The Return of Darth Rather
He could have retired quietly, with at least the illusion of dignity, surrounded by a cocoon of wealth and stature among politically like-minded friends and family. He could have re-lived his experiences covering the Vietnam war and the '68 convention, spinning those yarns again and again about the glory days of American journalism in the early days of television. He could have regaled his grandchildren with all of those bewildering Texas aphorisms about alligators and courage and dogs in the desert sun.
But instead Dan Rather wants vindication, delivered by the U.S. justice system, in the form of a ruling against his former employer, CBS. He thinks he was made a scapegoat when it was revealed that the documents that supposedly proved that George W. Bush was avoided service during his time in the National Guard were completely fabricated and fraudulent.
Because, you see, Dan Rather still thinks this story is true, even if the "facts" are false. He's willing to stand by this news item, even while everybody else knows, beyond dispute, that he was suckered into a sham by people with a political axe to grind. If Dan's going down, heck, he's taking a few others in the executive suite with him. He's one tough old Texas armadillo that won't go quietly into the night.

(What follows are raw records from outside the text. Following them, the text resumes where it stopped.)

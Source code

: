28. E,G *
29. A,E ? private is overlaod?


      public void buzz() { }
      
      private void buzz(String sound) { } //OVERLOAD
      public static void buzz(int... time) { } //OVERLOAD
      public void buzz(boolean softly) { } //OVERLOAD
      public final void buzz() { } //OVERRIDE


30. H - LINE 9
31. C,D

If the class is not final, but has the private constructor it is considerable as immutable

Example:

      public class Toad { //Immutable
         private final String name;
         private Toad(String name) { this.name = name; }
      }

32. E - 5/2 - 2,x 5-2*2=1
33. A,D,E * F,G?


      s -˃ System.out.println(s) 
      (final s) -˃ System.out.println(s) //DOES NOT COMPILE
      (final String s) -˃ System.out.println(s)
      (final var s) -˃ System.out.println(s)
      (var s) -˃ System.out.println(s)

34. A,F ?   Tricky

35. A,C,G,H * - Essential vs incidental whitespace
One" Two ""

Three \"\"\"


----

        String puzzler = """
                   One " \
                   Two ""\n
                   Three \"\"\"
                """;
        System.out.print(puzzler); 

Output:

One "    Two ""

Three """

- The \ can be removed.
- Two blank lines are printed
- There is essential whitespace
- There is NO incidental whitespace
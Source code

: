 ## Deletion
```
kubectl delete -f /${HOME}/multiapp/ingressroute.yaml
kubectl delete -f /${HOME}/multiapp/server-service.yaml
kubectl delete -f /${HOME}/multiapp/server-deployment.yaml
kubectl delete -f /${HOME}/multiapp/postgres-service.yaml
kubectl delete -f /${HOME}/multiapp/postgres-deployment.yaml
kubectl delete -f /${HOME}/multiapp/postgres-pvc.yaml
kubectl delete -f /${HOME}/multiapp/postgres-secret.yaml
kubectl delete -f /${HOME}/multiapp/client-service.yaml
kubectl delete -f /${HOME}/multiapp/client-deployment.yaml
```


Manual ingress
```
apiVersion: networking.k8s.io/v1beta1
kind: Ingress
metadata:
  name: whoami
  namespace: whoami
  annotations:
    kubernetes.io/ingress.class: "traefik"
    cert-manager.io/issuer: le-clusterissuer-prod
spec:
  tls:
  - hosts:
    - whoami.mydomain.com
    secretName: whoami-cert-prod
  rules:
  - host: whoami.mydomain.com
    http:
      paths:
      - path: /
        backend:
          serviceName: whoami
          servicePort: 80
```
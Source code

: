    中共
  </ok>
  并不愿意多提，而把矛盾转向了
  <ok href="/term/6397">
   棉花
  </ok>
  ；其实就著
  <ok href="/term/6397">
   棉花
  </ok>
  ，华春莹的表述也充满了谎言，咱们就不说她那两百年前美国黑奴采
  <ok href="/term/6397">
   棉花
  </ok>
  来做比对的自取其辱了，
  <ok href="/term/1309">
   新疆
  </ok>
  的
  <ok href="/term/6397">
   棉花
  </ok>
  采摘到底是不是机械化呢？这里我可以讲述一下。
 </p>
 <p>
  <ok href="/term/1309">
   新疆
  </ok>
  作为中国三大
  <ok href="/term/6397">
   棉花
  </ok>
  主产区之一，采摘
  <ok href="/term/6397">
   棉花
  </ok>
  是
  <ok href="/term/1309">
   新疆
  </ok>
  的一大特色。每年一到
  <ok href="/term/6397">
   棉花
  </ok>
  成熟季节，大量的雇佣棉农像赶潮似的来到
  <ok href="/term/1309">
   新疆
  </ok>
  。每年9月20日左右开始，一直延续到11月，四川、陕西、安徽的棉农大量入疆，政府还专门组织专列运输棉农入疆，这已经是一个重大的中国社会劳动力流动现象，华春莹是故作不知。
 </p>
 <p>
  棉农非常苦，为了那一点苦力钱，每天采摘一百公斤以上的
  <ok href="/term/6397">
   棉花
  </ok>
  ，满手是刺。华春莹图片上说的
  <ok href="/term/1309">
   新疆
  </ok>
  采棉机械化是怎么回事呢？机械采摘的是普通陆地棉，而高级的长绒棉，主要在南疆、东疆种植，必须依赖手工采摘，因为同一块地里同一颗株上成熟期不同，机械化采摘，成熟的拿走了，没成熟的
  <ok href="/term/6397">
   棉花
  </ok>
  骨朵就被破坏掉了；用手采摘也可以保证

It's sad that he's willing to look so foolish and aloof, so unaware of a media environment that has long since changed radically from the days when news organizations could deliver their wares unchallenged. And his last shreds of dignity of disappearing for two reasons: One, he's reminding us with this lawsuit that he certainly wasn't the top dog at CBS - the buck didn't stop with Dan Rather. In the end he was a guy in a suit reading the news. And he's also telling us, whether he likes it or not, that "standards" and "integrity" are an illusion. CBS and company are easy foils when it comes to their partisan bias - and susceptible to the most facile "c'mon, you just know it's true" assumptions.
Darth Rather, mean until the end, won't be redeemed.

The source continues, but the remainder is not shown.